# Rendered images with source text
BEGIN

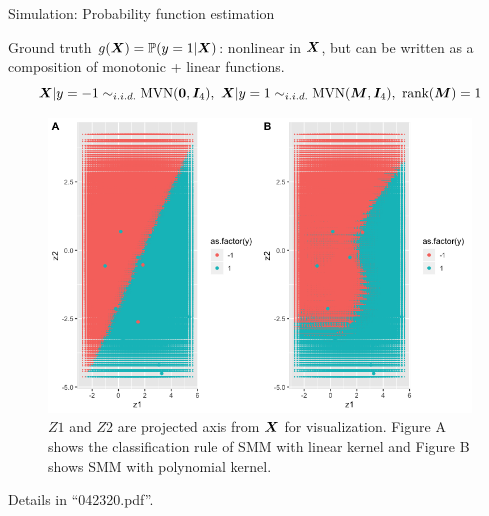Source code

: \documentclass[compress,dvipsnames]{beamer}
\begin{document}
\begin{frame}{Simulation: Probability function estimation}

Ground truth $g(\bm{X})=\mathbb{P}(y=1|\bm{X})$: nonlinear in $\bm{X}$, but can be written as a composition of monotonic  + linear functions.
\[ 
\bm{X}|y=-1 \sim_{i.i.d.} \text{MVN}(\mathbf{0},\bm{I}_4), \ \bm{X}|y=1\sim_{i.i.d.} \text{MVN}(\bm{M}, \bm{I}_4),\ \text{rank}(\bm{M})=1
\]

\begin{figure}[H]
\centering
\includegraphics[width=.5\textwidth]{SMMK3.png}
\caption{\small $Z1$ and $Z2$ are projected axis from $\bm{X}$ for visualization. Figure A shows the classification rule of SMM with linear kernel and Figure B shows SMM with polynomial kernel.}
\end{figure}
\vspace{-.5cm}


{\scriptsize Details in ``042320.pdf''.}
\end{frame}
\end{document}
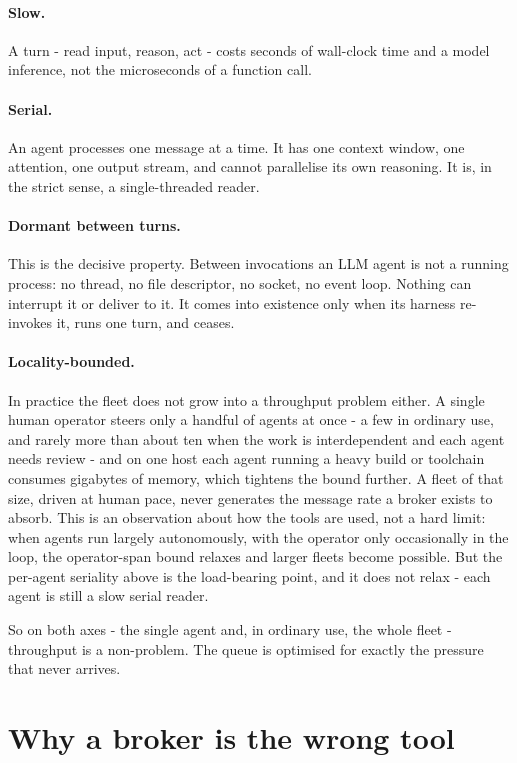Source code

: \documentclass[11pt]{article}
\begin{document}
\paragraph{Slow.} A turn - read input, reason, act - costs seconds of wall-clock time and a model inference, not the microseconds of a function call.

\paragraph{Serial.} An agent processes one message at a time. It has one context window, one attention, one output stream, and cannot parallelise its own reasoning. It is, in the strict sense, a single-threaded reader.

\paragraph{Dormant between turns.} This is the decisive property. Between invocations an LLM agent is not a running process: no thread, no file descriptor, no socket, no event loop. Nothing can interrupt it or deliver to it. It comes into existence only when its harness re-invokes it, runs one turn, and ceases.

\paragraph{Locality-bounded.} In practice the fleet does not grow into a throughput problem either. A single human operator steers only a handful of agents at once - a few in ordinary use, and rarely more than about ten when the work is interdependent and each agent needs review - and on one host each agent running a heavy build or toolchain consumes gigabytes of memory, which tightens the bound further. A fleet of that size, driven at human pace, never generates the message rate a broker exists to absorb. This is an observation about how the tools are used, not a hard limit: when agents run largely autonomously, with the operator only occasionally in the loop, the operator-span bound relaxes and larger fleets become possible. But the per-agent seriality above is the load-bearing point, and it does not relax - each agent is still a slow serial reader.

So on both axes - the single agent and, in ordinary use, the whole fleet - throughput is a non-problem. The queue is optimised for exactly the pressure that never arrives.

\section{Why a broker is the wrong tool}
\end{document}
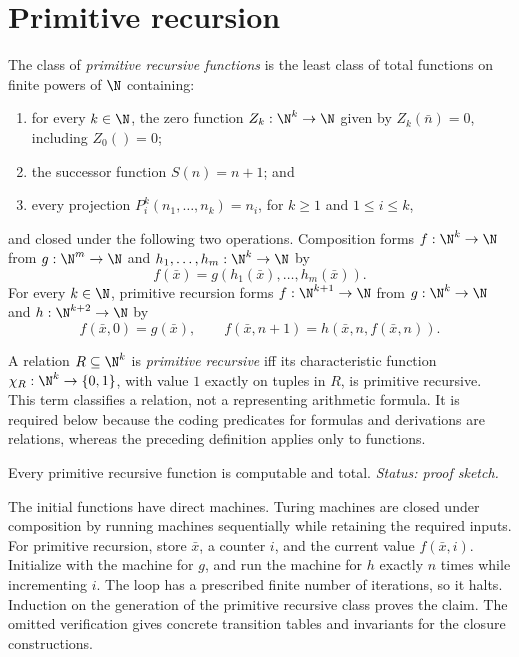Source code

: \section{Primitive recursion}
\label{sec:turing-machines-02}

\begin{definition}
The class of \emph{primitive recursive functions} is the least class of total
functions on finite powers of \(\N\) containing:
\begin{enumerate}
  \item for every \(k\in\N\), the zero function
        \(Z_k:\N^k\to\N\) given by \(Z_k(\bar n)=0\), including
        \(Z_0()=0\);
  \item the successor function \(S(n)=n+1\); and
  \item every projection \(P_i^k(n_1,\ldots,n_k)=n_i\), for
        \(k\geq1\) and \(1\leq i\leq k\),
\end{enumerate}
and closed under the following two operations.  Composition forms
\(f:\N^k\to\N\) from \(g:\N^m\to\N\) and
\(h_1,\ldots,h_m:\N^k\to\N\) by
\[
  f(\bar x)=g(h_1(\bar x),\ldots,h_m(\bar x)).
\]
For every \(k\in\N\), primitive recursion forms
\(f:\N^{k+1}\to\N\) from \(g:\N^k\to\N\) and
\(h:\N^{k+2}\to\N\) by
\[
  f(\bar x,0)=g(\bar x),
  \qquad
  f(\bar x,n+1)=h(\bar x,n,f(\bar x,n)).
\]
\end{definition}

\begin{definition}
A relation \(R\subseteq\N^k\) is \emph{primitive recursive} iff its
characteristic function \(\chi_R:\N^k\to\{0,1\}\), with value \(1\) exactly
on tuples in \(R\), is primitive recursive.  This term classifies a relation,
not a representing arithmetic formula.  It is required below because the
coding predicates for formulas and derivations are relations, whereas the
preceding definition applies only to functions.
\end{definition}

\begin{theorem}
Every primitive recursive function is computable and total.
\textit{Status: proof sketch.}
\end{theorem}

\begin{proofplan}
The initial functions have direct machines.  Turing machines are closed under
composition by running machines sequentially while retaining the required
inputs.  For primitive recursion, store \(\bar x\), a counter \(i\), and the
current value \(f(\bar x,i)\).  Initialize with the machine for \(g\), and run
the machine for \(h\) exactly \(n\) times while incrementing \(i\).  The loop
has a prescribed finite number of iterations, so it halts.  Induction on the
generation of the primitive recursive class proves the claim.
The omitted verification gives concrete transition tables and invariants for
the closure constructions.
\end{proofplan}


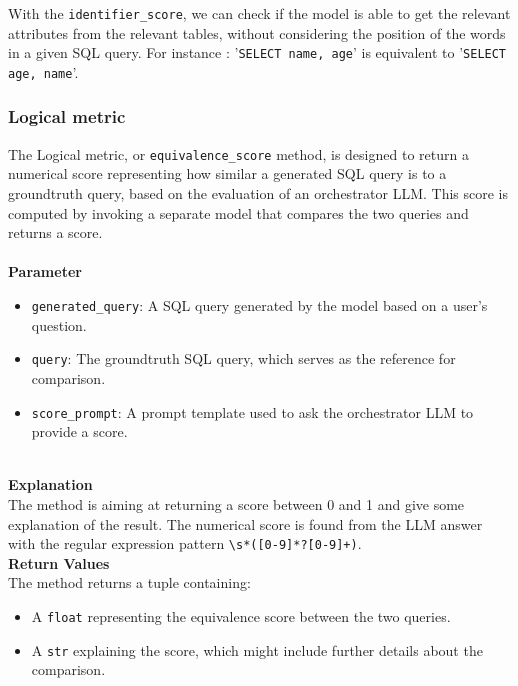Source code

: \documentclass[12pt,a4paper]{article}
\begin{document}
With the \texttt{identifier\_score}, we can check if the model is able to get the relevant attributes from the relevant tables, without considering the position of the words in a given SQL query.
For instance : '\texttt{SELECT name, age}' is equivalent to '\texttt{SELECT age, name}'.

\subsubsection*{Logical metric}




The Logical metric, or \texttt{equivalence\_score} method, is designed to return a numerical score representing how similar a generated SQL query is to a groundtruth query, based on the evaluation of an orchestrator LLM. This score is computed by invoking a separate model that compares the two queries and returns a score.
\\
\\
\textbf{Parameter}
\begin{itemize}
    \item \texttt{generated\_query}: A SQL query generated by the model based on a user's question.
    \item \texttt{query}: The groundtruth SQL query, which serves as the reference for comparison.
    \item \texttt{score\_prompt}: A prompt template used to ask the orchestrator LLM to provide a score.
\end{itemize}
\\
\textbf{Explanation}
\\
The method is aiming at returning a score between 0 and 1 and give some explanation of the result. The numerical score is found from the LLM answer with the regular expression pattern \texttt{\textbackslash s*([0-9]*\.?[0-9]+)}.
\\

\textbf{Return Values}
\\
The method returns a tuple containing:
\begin{itemize}
    \item A \texttt{float} representing the equivalence score between the two queries.
    \item A \texttt{str} explaining the score, which might include further details about the comparison.
\end{itemize}
\end{document}
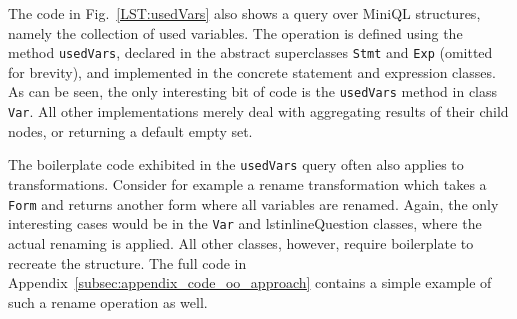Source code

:
The code in Fig.~\ref{LST:usedVars} also shows a query over MiniQL structures, namely the collection of used variables.
The operation is defined using the method \lstinline{usedVars}, declared in the abstract superclasses  \lstinline{Stmt} and \lstinline{Exp} (omitted for brevity), and implemented in the concrete statement and expression classes.
As can be seen, the only interesting bit of code is the \lstinline{usedVars} method in class \lstinline{Var}.
All other implementations merely deal with aggregating results of their child nodes, or returning a default empty set.

The boilerplate code exhibited in the \lstinline{usedVars} query often
also applies to transformations.  Consider for example a rename
transformation which takes a \lstinline{Form} and returns another form
where all variables are renamed.  Again, the only interesting cases would be 
in the \lstinline{Var} and lstinline{Question} classes, where the actual renaming is
applied. All other classes, however, require boilerplate to recreate
the structure. The full code in
Appendix~\ref{subsec:appendix_code_oo_approach} contains a simple
example of such a rename operation as well.


\begin{figure*}[t]
  \nocaptionrule
  \begin{minipage}[t]{0.48\textwidth}
  \end{minipage}
  \vline
  \hspace*{2pt}
  \begin{minipage}[t]{0.48\textwidth}
  \end{minipage}

    \caption{Implementing the ``used variables'' operation using traditional ASTs (left) and Object Algebras (right)}\label{LST:usedVars}
\end{figure*}


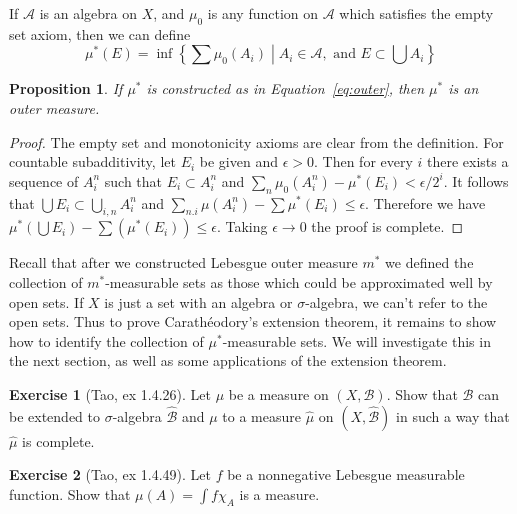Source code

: \documentclass[10pt,oneside]{amsbook}
\newcommand{\NN}{{\mathbb N}}
\theoremstyle{definition}
\newtheorem{exerc}{Exercise}[section]
\theoremstyle{plain}
\newtheorem{prop}[thm]{Proposition}
\theoremstyle{definition}
\theoremstyle{remark}
\numberwithin{equation}{section}
\numberwithin{figure}{section}
\begin{document}
If $\mathcal A$ is an algebra on $X$, and $\mu_0$ is any function on $\mathcal A$ which satisfies the empty set axiom, then we can define
\begin{equation}
  \label{eq:outer}
  \mu^*(E)=\inf\left\{\left.\sum\mu_0(A_i)\;\right|\;A_i\in\mathcal A,\text{ and }E\subset\bigcup A_i\right\}
\end{equation}

\begin{prop}
  If $\mu^*$ is constructed as in Equation~\eqref{eq:outer}, then $\mu^*$ is an outer measure.
\end{prop}

\begin{proof}
  The empty set and monotonicity axioms are clear from the definition. For countable subadditivity, let $E_i$ be given and $\epsilon>0$. Then for every $i$ there exists a sequence of $A_i^n$ such that $E_i\subset A_i^n$ and $\sum_n\mu_0(A_i^n)-\mu^*(E_i)<\epsilon/2^i$. It follows that $\bigcup E_i\subset\bigcup_{i,n} A_i^n$ and $\sum_{n.i}\mu(A_i^n)-\sum\mu^*(E_i)\leq\epsilon$. Therefore we have $\mu^*(\bigcup E_i)-\sum(\mu^*(E_i))\leq\epsilon$. Taking $\epsilon\to0$ the proof is complete.
\end{proof}

Recall that after we constructed Lebesgue outer measure $m^*$ we defined the collection of $m^*$-measurable sets as those which could be approximated well by open sets. If $X$ is just a set with an algebra or $\sigma$-algebra, we can't refer to the open sets. Thus to prove Carath\'eodory's extension theorem, it remains to show how to identify the collection of $\mu^*$-measurable sets. We will investigate this in the next section, as well as some applications of the extension theorem.

\begin{exerc}[Tao, ex 1.4.26]
  Let $\mu$ be a measure on $(X,\mathcal B)$. Show that $\mathcal B$ can be extended to $\sigma$-algebra $\hat{\mathcal B}$ and $\mu$ to a measure $\hat\mu$ on $(X,\hat{\mathcal B})$ in such a way that $\hat\mu$ is complete.
\end{exerc}

\begin{exerc}[Tao, ex 1.4.49]
  Let $f$ be a nonnegative Lebesgue measurable function. Show that $\mu(A)=\int f\chi_A$ is a measure.
\end{exerc}


\end{document}
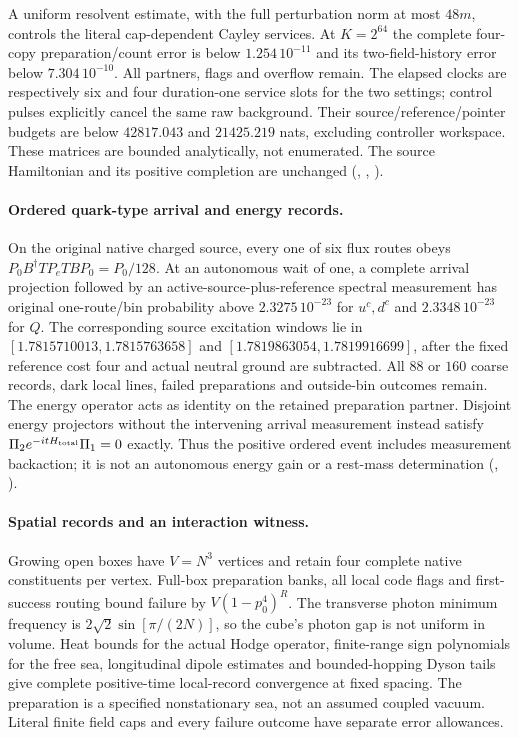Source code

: A uniform resolvent estimate, with the full perturbation norm at most
$48m$, controls the literal cap-dependent Cayley services. At $K=2^{64}$
the complete four-copy preparation/count error is below $1.254\,10^{-11}$
and its two-field-history error below $7.304\,10^{-10}$. All partners,
flags and overflow remain. The elapsed clocks are respectively six and
four duration-one service slots for the two settings; control pulses
explicitly cancel the same raw background. Their source/reference/pointer
budgets are below $42817.043$ and $21425.219$ nats, excluding controller
workspace. These matrices are bounded analytically, not enumerated.
The source Hamiltonian and its positive completion are unchanged
(,
, \cite{ophrepo}).

\paragraph{Ordered quark-type arrival and energy records.}
On the original native charged source, every one of six flux routes obeys
$P_0B^\dagger T P_eTBP_0=P_0/128$. At an autonomous wait of one, a complete
arrival projection followed by an active-source-plus-reference spectral
measurement has original one-route/bin probability above $2.3275\,10^{-23}$
for $u^c,d^c$ and $2.3348\,10^{-23}$ for $Q$. The corresponding source
excitation windows lie in $[1.7815710013,1.7815763658]$ and
$[1.7819863054,1.7819916699]$, after the fixed reference cost four and
actual neutral ground are subtracted. All $88$ or $160$ coarse records,
dark local lines, failed preparations and outside-bin outcomes remain.
The energy operator acts as identity on the retained preparation partner.
Disjoint energy projectors without the intervening arrival measurement
instead satisfy $\Pi_2e^{-itH_{\rm total}}\Pi_1=0$ exactly. Thus the
positive ordered event includes measurement backaction; it is not an
autonomous energy gain or a rest-mass determination
(, \cite{ophrepo}).

\paragraph{Spatial records and an interaction witness.}
Growing open boxes have $V=N^3$ vertices and retain four complete native
constituents per vertex. Full-box preparation banks, all local code flags
and first-success routing bound failure by $V(1-p_0^4)^R$.
The transverse photon minimum frequency is
$2\sqrt2\sin[\pi/(2N)]$, so the cube's photon gap is not uniform in volume.
Heat bounds for the actual Hodge operator, finite-range sign polynomials
for the free sea, longitudinal dipole estimates and bounded-hopping Dyson
tails give complete positive-time local-record convergence at fixed
spacing. The preparation is a specified nonstationary sea, not an assumed
coupled vacuum. Literal finite field caps and every failure outcome have
separate error allowances.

END

# Exercise directions
Your task is to copy only the lines above starting at the one containing "actual renaming is" and ending at the one containing "If $\mu^*$ is". Copy them exactly, both ends included, and omit the pictures.

# Written solution
in the \lstinline{Var} and lstinline{Question} classes, where the actual renaming is
applied. All other classes, however, require boilerplate to recreate
the structure. The full code in
Appendix~\ref{subsec:appendix_code_oo_approach} contains a simple
example of such a rename operation as well.


\begin{figure*}[t]
  \nocaptionrule
  \begin{minipage}[t]{0.48\textwidth}
  \end{minipage}
  \vline
  \hspace*{2pt}
  \begin{minipage}[t]{0.48\textwidth}
  \end{minipage}

    \caption{Implementing the ``used variables'' operation using traditional ASTs (left) and Object Algebras (right)}\label{LST:usedVars}
\end{figure*}


Source code

: \documentclass[10pt,oneside]{amsbook}
\newcommand{\NN}{{\mathbb N}}
\theoremstyle{definition}
\newtheorem{exerc}{Exercise}[section]
\theoremstyle{plain}
\newtheorem{prop}[thm]{Proposition}
\theoremstyle{definition}
\theoremstyle{remark}
\numberwithin{equation}{section}
\numberwithin{figure}{section}
\begin{document}
If $\mathcal A$ is an algebra on $X$, and $\mu_0$ is any function on $\mathcal A$ which satisfies the empty set axiom, then we can define
\begin{equation}
  \label{eq:outer}
  \mu^*(E)=\inf\left\{\left.\sum\mu_0(A_i)\;\right|\;A_i\in\mathcal A,\text{ and }E\subset\bigcup A_i\right\}
\end{equation}

\begin{prop}
  If $\mu^*$ is constructed as in Equation~\eqref{eq:outer}, then $\mu^*$ is an outer measure.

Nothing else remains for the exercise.